In python 3 (python 3.2.3 with a matplotlib git build ... version 1.2.x), this works fine. As a simple example (simulating a lengthy computation by time.sleep()) consider
import pylab
import time
import random
dat=[0,1]
pylab.plot(dat)
pylab.ion()
pylab.draw()
for i in range (18):
dat.append(random.uniform(0,1))
pylab.plot(dat)
pylab.draw()
time.sleep(1)
In python 2 (version 2.7.3 vith matplotlib 1.1.1), the code runs cleanly without errors but does not show the figure. A little trial and error with the python2 interpreter seemed to suggest to replace pylab.draw() with pylab.show(); doing this once is apparently sufficient (not, as with draw calling it after every change/addition to the plot). Hence:
import pylab
import time
import random
dat=[0,1]
pylab.plot(dat)
pylab.ion()
pylab.show()
for i in range (18):
dat.append(random.uniform(0,1))
pylab.plot(dat)
#pylab.draw()
time.sleep(1)
However, this doesn't work either. Again, it runs cleanly but does not show the figure. It seems to do so only when waiting for user input. It is not clear to me why this is, but the plot is finally shown when a raw_input() is added to the loop
import pylab
import time
import random
dat=[0,1]
pylab.plot(dat)
pylab.ion()
pylab.show()
for i in range (18):
dat.append(random.uniform(0,1))
pylab.plot(dat)
#pylab.draw()
time.sleep(1)
raw_input()
With this, the script will of course wait for user input while showing the plot and will not continue computing the data before the user hits enter. This was, of course, not the intention.
This may be caused by different versions of matplotlib (1.1.1 and 1.2.x) or by different python versions (2.7.3 and 3.2.3).

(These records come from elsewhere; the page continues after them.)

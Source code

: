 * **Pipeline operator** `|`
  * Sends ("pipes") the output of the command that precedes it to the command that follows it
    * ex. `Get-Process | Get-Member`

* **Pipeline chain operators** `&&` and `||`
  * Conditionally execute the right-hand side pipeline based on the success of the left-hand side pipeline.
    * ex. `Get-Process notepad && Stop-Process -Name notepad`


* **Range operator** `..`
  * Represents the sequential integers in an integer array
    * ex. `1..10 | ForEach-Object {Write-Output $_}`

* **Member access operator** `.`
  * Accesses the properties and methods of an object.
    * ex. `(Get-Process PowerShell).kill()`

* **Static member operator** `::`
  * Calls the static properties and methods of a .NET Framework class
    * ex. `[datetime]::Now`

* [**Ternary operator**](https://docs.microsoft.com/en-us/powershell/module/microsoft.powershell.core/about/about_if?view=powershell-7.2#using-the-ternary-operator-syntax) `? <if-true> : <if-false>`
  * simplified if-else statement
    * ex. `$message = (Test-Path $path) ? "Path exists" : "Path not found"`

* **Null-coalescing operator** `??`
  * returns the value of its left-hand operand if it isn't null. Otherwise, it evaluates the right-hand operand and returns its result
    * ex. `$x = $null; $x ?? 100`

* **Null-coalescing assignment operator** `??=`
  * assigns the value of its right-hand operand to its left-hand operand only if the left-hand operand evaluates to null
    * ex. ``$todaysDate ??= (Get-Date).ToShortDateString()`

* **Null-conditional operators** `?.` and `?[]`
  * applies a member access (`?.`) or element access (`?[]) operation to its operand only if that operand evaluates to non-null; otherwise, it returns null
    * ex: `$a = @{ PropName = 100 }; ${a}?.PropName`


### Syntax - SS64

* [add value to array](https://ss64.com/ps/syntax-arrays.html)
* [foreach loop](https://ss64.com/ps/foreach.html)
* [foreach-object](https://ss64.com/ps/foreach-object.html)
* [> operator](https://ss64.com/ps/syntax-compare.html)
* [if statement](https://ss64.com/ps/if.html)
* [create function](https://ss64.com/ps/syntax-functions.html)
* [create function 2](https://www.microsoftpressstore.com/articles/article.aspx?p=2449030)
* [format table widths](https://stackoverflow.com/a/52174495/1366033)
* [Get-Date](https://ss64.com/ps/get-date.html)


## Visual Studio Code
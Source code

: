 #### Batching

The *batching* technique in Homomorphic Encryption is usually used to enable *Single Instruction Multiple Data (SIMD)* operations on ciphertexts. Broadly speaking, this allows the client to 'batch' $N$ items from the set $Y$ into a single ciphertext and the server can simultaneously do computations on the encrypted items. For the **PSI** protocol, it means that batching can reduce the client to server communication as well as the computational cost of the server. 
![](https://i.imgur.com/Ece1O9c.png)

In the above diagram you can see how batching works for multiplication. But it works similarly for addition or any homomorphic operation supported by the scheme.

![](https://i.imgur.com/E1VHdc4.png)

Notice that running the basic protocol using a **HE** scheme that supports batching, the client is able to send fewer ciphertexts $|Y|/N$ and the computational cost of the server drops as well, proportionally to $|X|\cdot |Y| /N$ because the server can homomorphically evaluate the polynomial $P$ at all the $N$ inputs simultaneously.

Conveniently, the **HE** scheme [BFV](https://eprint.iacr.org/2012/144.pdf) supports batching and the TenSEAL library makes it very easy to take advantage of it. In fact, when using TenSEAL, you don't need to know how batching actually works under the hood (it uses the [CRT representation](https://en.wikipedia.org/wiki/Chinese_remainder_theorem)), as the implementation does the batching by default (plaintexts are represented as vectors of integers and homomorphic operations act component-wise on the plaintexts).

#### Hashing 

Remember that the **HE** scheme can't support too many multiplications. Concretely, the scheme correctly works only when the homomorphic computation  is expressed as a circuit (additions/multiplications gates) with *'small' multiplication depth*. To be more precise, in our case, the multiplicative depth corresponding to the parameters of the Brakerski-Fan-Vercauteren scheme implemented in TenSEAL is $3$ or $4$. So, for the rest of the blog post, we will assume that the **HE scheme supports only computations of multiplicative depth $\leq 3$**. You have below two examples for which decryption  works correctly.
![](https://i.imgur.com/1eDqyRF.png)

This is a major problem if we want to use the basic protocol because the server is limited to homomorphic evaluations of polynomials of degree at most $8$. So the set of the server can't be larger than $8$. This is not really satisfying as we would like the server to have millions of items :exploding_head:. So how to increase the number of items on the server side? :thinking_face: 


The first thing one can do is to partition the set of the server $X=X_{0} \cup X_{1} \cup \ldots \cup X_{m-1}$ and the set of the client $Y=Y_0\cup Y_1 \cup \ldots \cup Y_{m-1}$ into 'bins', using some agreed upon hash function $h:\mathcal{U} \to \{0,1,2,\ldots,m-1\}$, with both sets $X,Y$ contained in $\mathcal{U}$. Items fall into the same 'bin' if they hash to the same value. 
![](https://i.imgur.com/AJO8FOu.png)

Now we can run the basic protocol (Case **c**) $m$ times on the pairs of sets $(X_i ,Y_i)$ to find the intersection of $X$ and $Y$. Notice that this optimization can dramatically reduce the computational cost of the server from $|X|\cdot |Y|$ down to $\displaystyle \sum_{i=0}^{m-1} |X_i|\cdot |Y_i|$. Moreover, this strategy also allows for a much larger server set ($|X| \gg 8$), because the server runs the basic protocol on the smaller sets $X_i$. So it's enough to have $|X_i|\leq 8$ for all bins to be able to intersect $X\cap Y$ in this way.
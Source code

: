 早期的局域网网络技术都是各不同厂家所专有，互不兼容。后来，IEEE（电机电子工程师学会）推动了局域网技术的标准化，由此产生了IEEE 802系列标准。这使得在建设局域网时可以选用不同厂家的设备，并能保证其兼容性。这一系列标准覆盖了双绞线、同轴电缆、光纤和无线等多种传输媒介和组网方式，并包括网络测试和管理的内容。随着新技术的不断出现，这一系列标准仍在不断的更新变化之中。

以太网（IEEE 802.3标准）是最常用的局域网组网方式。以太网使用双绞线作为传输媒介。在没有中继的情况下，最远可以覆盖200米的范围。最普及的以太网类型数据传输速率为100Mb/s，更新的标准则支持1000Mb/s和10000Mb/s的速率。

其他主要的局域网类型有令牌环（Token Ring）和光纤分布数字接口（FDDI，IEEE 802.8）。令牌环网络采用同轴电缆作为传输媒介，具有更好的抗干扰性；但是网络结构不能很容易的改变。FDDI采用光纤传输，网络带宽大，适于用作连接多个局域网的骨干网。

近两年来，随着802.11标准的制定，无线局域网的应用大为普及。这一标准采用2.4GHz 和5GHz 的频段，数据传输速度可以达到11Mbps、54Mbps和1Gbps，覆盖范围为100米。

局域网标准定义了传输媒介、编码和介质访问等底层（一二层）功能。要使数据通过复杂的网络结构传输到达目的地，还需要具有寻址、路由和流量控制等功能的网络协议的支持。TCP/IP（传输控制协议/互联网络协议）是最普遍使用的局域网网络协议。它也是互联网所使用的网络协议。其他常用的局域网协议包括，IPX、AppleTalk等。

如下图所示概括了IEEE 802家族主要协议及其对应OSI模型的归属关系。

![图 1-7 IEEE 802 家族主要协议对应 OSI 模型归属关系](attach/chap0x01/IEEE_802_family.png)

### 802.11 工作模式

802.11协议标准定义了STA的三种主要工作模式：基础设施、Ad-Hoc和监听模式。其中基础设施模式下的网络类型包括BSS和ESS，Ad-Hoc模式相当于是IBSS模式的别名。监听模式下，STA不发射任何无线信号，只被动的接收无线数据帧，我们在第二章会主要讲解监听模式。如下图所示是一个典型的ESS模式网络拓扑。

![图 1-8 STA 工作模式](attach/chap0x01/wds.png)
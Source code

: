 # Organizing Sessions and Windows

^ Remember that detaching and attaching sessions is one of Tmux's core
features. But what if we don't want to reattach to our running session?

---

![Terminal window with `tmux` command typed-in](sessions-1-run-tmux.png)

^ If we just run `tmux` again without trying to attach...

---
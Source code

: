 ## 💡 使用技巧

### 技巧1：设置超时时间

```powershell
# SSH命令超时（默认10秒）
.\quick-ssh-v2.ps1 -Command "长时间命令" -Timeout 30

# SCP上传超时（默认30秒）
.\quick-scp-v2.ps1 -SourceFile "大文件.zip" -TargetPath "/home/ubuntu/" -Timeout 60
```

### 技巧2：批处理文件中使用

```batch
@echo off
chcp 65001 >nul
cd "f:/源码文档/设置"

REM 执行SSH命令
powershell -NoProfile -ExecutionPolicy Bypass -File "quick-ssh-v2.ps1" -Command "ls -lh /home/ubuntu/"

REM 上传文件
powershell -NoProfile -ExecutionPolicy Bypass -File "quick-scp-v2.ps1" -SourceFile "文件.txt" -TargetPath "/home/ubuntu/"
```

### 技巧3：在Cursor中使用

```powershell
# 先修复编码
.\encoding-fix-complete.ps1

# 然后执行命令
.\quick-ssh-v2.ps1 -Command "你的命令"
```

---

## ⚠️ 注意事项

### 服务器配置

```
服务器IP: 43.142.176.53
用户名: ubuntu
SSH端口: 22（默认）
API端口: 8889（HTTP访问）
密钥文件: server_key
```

Is there any way to accomplish with python 2 with a stable (1.1.1) matplotlib what the above script (the first one) does in python 3, matplotlib 1.2.x:
- computing data (which takes a while, in the above example simulated by time.sleep()) in a loop or iterated function and
- (while still computing) showing what has already been computed in previous iterations
- and not bothering the user to continually hit enter for the computation to continue
Thanks; I'd appreciate any help...
You want the pause function to give the gui framework a chance to re-draw the screen:
import pylab
import time
import random
import matplotlib.pyplot as plt
dat=[0,1]
fig = plt.figure()
ax = fig.add_subplot(111)
Ln, = ax.plot(dat)
ax.set_xlim([0,20])
plt.ion()
plt.show()
for i in range (18):
dat.append(random.uniform(0,1))
Ln.set_ydata(dat)
Ln.set_xdata(range(len(dat)))
plt.pause(1)
print 'done with loop'
You don't need to create a new Line2D object every pass through, you can just update the data in the existing one.
Documentation:
pause(interval)
Pause for *interval* seconds.
If there is an active figure it will be updated and displayed,
and the gui event loop will run during the pause.
If there is no active figure, or if a non-interactive backend
is in use, this executes time.sleep(interval).
This can be used for crude animation. For more complex
animation, see :mod:`matplotlib.animation`.
This function is experimental; its behavior may be changed
or extended in a future release.
A really over-kill method to is to use the matplotlib.animate module. On the flip side, it gives you a nice way to save the data if you want (ripped from my answer to Python- 1 second plots continous presentation).
example, api, tutorial
Some backends (in my experience "Qt4Agg") require the pause function, as #tcaswell suggested.
Other backends (in my experience "TkAgg") seem to just update on draw() without requiring a pause. So another solution is to switch your backend, for example with matplotlib.use('TkAgg').